### INSTRUCTIONS FOR THE TASK
Read the records beneath this task and copy every line that contains the string "EventEmitter".

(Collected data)
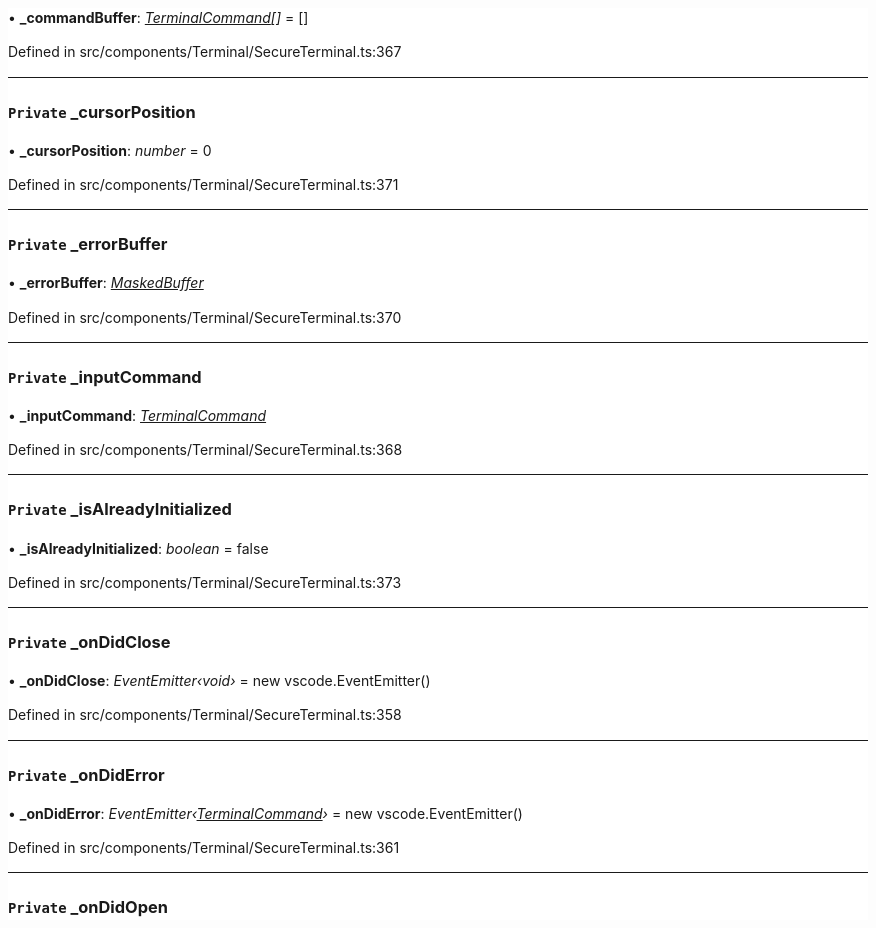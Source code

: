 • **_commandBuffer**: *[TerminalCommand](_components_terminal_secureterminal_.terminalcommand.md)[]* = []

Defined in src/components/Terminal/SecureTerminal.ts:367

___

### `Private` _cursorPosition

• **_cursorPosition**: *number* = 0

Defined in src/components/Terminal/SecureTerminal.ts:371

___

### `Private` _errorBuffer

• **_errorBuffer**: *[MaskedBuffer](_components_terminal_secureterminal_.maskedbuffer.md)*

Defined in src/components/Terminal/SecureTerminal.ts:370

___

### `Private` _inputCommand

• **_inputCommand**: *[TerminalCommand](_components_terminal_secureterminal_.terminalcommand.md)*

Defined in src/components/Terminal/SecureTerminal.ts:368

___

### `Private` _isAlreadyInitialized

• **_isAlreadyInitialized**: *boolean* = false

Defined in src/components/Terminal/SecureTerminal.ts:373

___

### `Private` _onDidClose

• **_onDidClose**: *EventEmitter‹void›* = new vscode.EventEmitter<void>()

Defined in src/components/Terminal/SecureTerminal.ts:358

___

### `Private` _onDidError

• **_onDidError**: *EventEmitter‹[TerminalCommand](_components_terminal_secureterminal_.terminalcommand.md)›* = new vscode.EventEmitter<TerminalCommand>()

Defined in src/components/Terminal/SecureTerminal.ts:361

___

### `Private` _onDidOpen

### ANSWER TO THIS TASK
• **_onDidClose**: *EventEmitter‹void›* = new vscode.EventEmitter<void>()
• **_onDidError**: *EventEmitter‹[TerminalCommand](_components_terminal_secureterminal_.terminalcommand.md)›* = new vscode.EventEmitter<TerminalCommand>()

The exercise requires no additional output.